Я молчал. Саверио же подчеркнул слово «друг», чтобы рассердить меня:
— Ваш друг господин Лунхаус поведал вам еще кое-что. Мой дом якобы — салон для сделок господина Барбьери, а я — нечто вроде сутенера. Так? Моя роль — заманивать сюда богатых американцев. Так?
Я ответил, что меня все это не интересует. Саверио же бегал по комнате и утверждал, отчего лицо его снова приобрело приторную слащавость, что он, мол, эстет и не может обойтись без созерцания прекрасного. Затем, впрочем, он дал волю своей ненависти:
— Что за верхогляды эти Лунхаусы! Они действительно видят только то, что должны видеть! Лунхаус! Вы не находите, что каждый человек носит ему подобающее имя? — Он сделал паузу. — Луна! Видна ведь только одна сторона луны, не так ли?
Не успел я ответить, он объявил:
— Вам следует знать: я человек необразованный, я мало учился.
Это признание тоже показалось мне сомнительным.
Он пристально посмотрел на меня.
— Сколько вам лет?
— За тридцать.
— Вы, должно быть, пользуетесь известностью? Да?
Я рассмеялся:
— Из всех недугов слава тяготит меня меньше всего.

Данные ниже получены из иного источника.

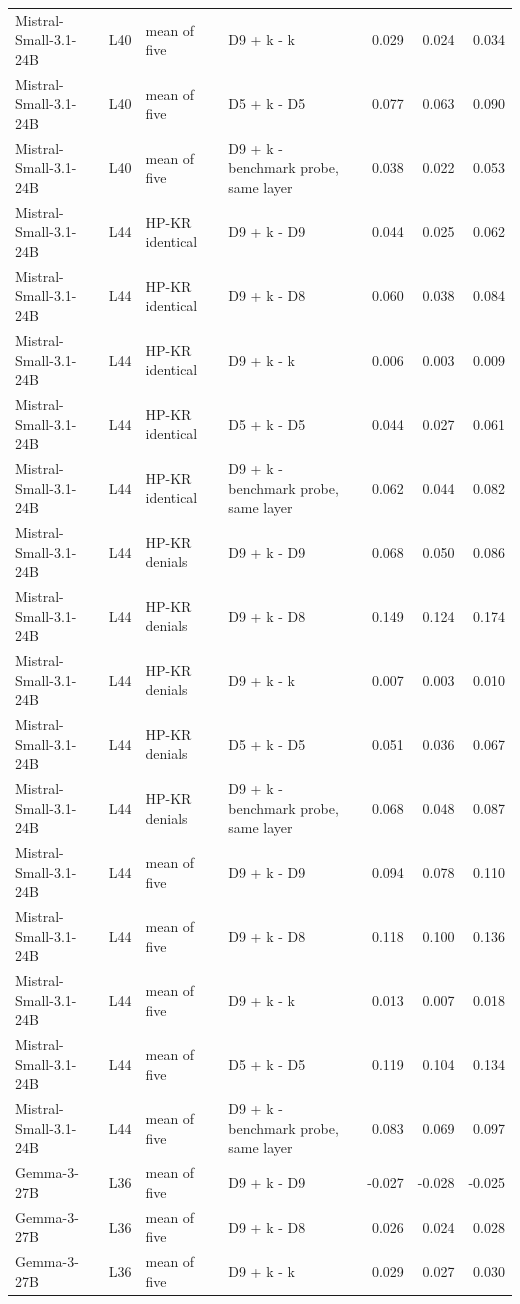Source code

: \begin{table}
\begin{tabular}{llllrrr}
Mistral-Small-3.1-24B & L40 & mean of five & D9 + k - k & 0.029 & 0.024 & 0.034 \\
Mistral-Small-3.1-24B & L40 & mean of five & D5 + k - D5 & 0.077 & 0.063 & 0.090 \\
Mistral-Small-3.1-24B & L40 & mean of five & D9 + k - benchmark probe, same layer & 0.038 & 0.022 & 0.053 \\
Mistral-Small-3.1-24B & L44 & HP-KR identical & D9 + k - D9 & 0.044 & 0.025 & 0.062 \\
Mistral-Small-3.1-24B & L44 & HP-KR identical & D9 + k - D8 & 0.060 & 0.038 & 0.084 \\
Mistral-Small-3.1-24B & L44 & HP-KR identical & D9 + k - k & 0.006 & 0.003 & 0.009 \\
Mistral-Small-3.1-24B & L44 & HP-KR identical & D5 + k - D5 & 0.044 & 0.027 & 0.061 \\
Mistral-Small-3.1-24B & L44 & HP-KR identical & D9 + k - benchmark probe, same layer & 0.062 & 0.044 & 0.082 \\
Mistral-Small-3.1-24B & L44 & HP-KR denials & D9 + k - D9 & 0.068 & 0.050 & 0.086 \\
Mistral-Small-3.1-24B & L44 & HP-KR denials & D9 + k - D8 & 0.149 & 0.124 & 0.174 \\
Mistral-Small-3.1-24B & L44 & HP-KR denials & D9 + k - k & 0.007 & 0.003 & 0.010 \\
Mistral-Small-3.1-24B & L44 & HP-KR denials & D5 + k - D5 & 0.051 & 0.036 & 0.067 \\
Mistral-Small-3.1-24B & L44 & HP-KR denials & D9 + k - benchmark probe, same layer & 0.068 & 0.048 & 0.087 \\
Mistral-Small-3.1-24B & L44 & mean of five & D9 + k - D9 & 0.094 & 0.078 & 0.110 \\
Mistral-Small-3.1-24B & L44 & mean of five & D9 + k - D8 & 0.118 & 0.100 & 0.136 \\
Mistral-Small-3.1-24B & L44 & mean of five & D9 + k - k & 0.013 & 0.007 & 0.018 \\
Mistral-Small-3.1-24B & L44 & mean of five & D5 + k - D5 & 0.119 & 0.104 & 0.134 \\
Mistral-Small-3.1-24B & L44 & mean of five & D9 + k - benchmark probe, same layer & 0.083 & 0.069 & 0.097 \\
Gemma-3-27B & L36 & mean of five & D9 + k - D9 & -0.027 & -0.028 & -0.025 \\
Gemma-3-27B & L36 & mean of five & D9 + k - D8 & 0.026 & 0.024 & 0.028 \\
Gemma-3-27B & L36 & mean of five & D9 + k - k & 0.029 & 0.027 & 0.030 \\

\end{tabular}
\end{table}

Он оставался глубоко серьезен:
— Я скажу вам кое-что. Попробуйте добиться славы только к сорока. Но постепенно, не спешите! Шаг за шагом.
— Почему вы даете мне такой странный совет?
— Почему? Потому что иначе вы многое упустите. Многого не испытаете. Ведь, боже мой, это ужасно — быть знаменитым!
Хотя и эта фраза показалась мне крайне напыщенной, я поостерегся расспрашивать дальше. Он вновь выключил зачем-то верхний свет и оставил гореть только торшер в углу, отчего усилившийся полумрак стал гнетущим. Затем Саверио проговорил, чтобы придать мне мужества:
— Слава поэта бывает и преувеличена. Возьмите Данте! Несчастный человек изобразил ад, чистилище, рай, а вот насчет леса он нам задолжал.